Ce qui a changé pour les installations photovoltaïques en 2026
Depuis janvier 2026, plusieurs modifications législatives concernant les installations photovoltaïques sont entrées en vigueur en Suisse. La nouvelle loi sur l'électricité, ou plus précisément la mise en œuvre de la loi fédérale sur la sécurité de l'approvisionnement en électricité à partir d'énergies renouvelables au 1er janvier 2026, a donné lieu à l'entrée en vigueur de plusieurs nouvelles dispositions concernant les installations solaires. En voici un bref aperçu.
LEG – communautés locales d'électricité
Les modifications législatives ont rendu possibles les communautés locales d'électricité, appelées LEG. Cela signifie que les consommateurs d'une même zone de réseau, d'un même niveau de réseau et d'une même commune peuvent s'échanger mutuellement l'électricité qu'ils produisent eux-mêmes.

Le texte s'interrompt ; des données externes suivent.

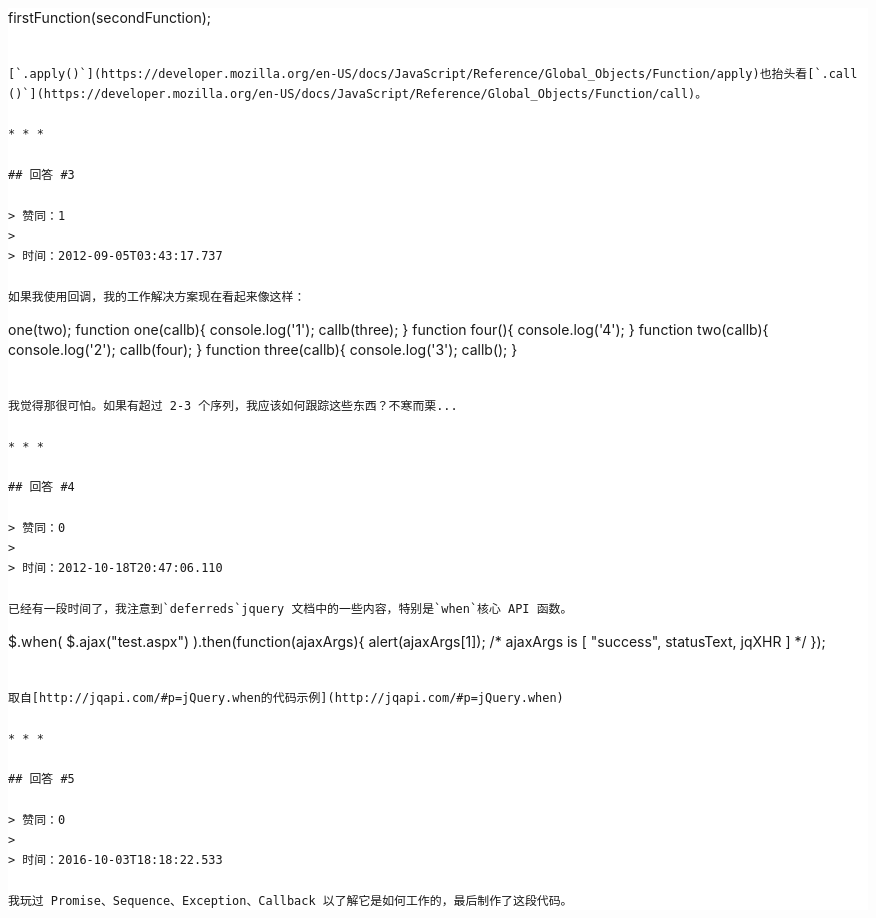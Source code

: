 firstFunction(secondFunction); 
```

[`.apply()`](https://developer.mozilla.org/en-US/docs/JavaScript/Reference/Global_Objects/Function/apply)也抬头看[`.call()`](https://developer.mozilla.org/en-US/docs/JavaScript/Reference/Global_Objects/Function/call)。

* * *

## 回答 #3

> 赞同：1
> 
> 时间：2012-09-05T03:43:17.737

如果我使用回调，我的工作解决方案现在看起来像这样：

```
 one(two);
    function one(callb){
        console.log('1');
        callb(three);
    }
    function four(){
        console.log('4');
    }
    function two(callb){
        console.log('2');
        callb(four);
    }
    function three(callb){
        console.log('3');
        callb();
    } 
```

我觉得那很可怕。如果有超过 2-3 个序列，我应该如何跟踪这些东西？不寒而栗...

* * *

## 回答 #4

> 赞同：0
> 
> 时间：2012-10-18T20:47:06.110

已经有一段时间了，我注意到`deferreds`jquery 文档中的一些内容，特别是`when`核心 API 函数。

```
$.when( $.ajax("test.aspx") ).then(function(ajaxArgs){ 
     alert(ajaxArgs[1]); /* ajaxArgs is [ "success", statusText, jqXHR ] */
}); 
```

取自[http://jqapi.com/#p=jQuery.when的代码示例](http://jqapi.com/#p=jQuery.when)

* * *

## 回答 #5

> 赞同：0
> 
> 时间：2016-10-03T18:18:22.533

我玩过 Promise、Sequence、Exception、Callback 以了解它是如何工作的，最后制作了这段代码。
```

Rémunération pour l'électricité réinjectée
Depuis cette année, la rémunération pour l'électricité photovoltaïque réinjectée est calculée sur la base du prix moyen trimestriel du marché. Jusqu'à présent, le tarif de rémunération pour l'électricité réinjectée était déterminé par les coûts évités par le gestionnaire de réseau pour l'achat d'électricité équivalente. Pour les petites installations photovoltaïques de moins de 150 kW, une rémunération minimale comprise entre 1,2 et 6 centimes par kWh s'applique désormais, en fonction de la taille de l'installation. À partir de 2027, la rémunération ne sera en outre plus basée sur le prix de référence trimestriel du marché, mais sur le prix du marché spot horaire au moment de l'injection, ce qui rend l'installation de batteries de stockage intéressante pour pouvoir compenser et éviter les tarifs d'achat bas.
Gestion de l'injection
La part importante de l'électricité solaire rend nécessaire l'existence de mécanismes de flexibilité pour garantir la stabilité du réseau. Depuis le 1er janvier 2026, la loi stipule que 70 % au maximum de l'électricité produite par les installations solaires peut être injectée dans le réseau de distribution, afin d'éviter toute surcharge du réseau. Sur ce pourcentage, les gestionnaires de réseau ne peuvent limiter que 3 %, c'est-à-dire que cette électricité ne peut être injectée dans le réseau sans compensation financière. Les propriétaires d'installations peuvent toutefois utiliser cette électricité à d'autres fins via un système de gestion de l'énergie : stockage en batterie, recharge de voiture ou autres utilisations.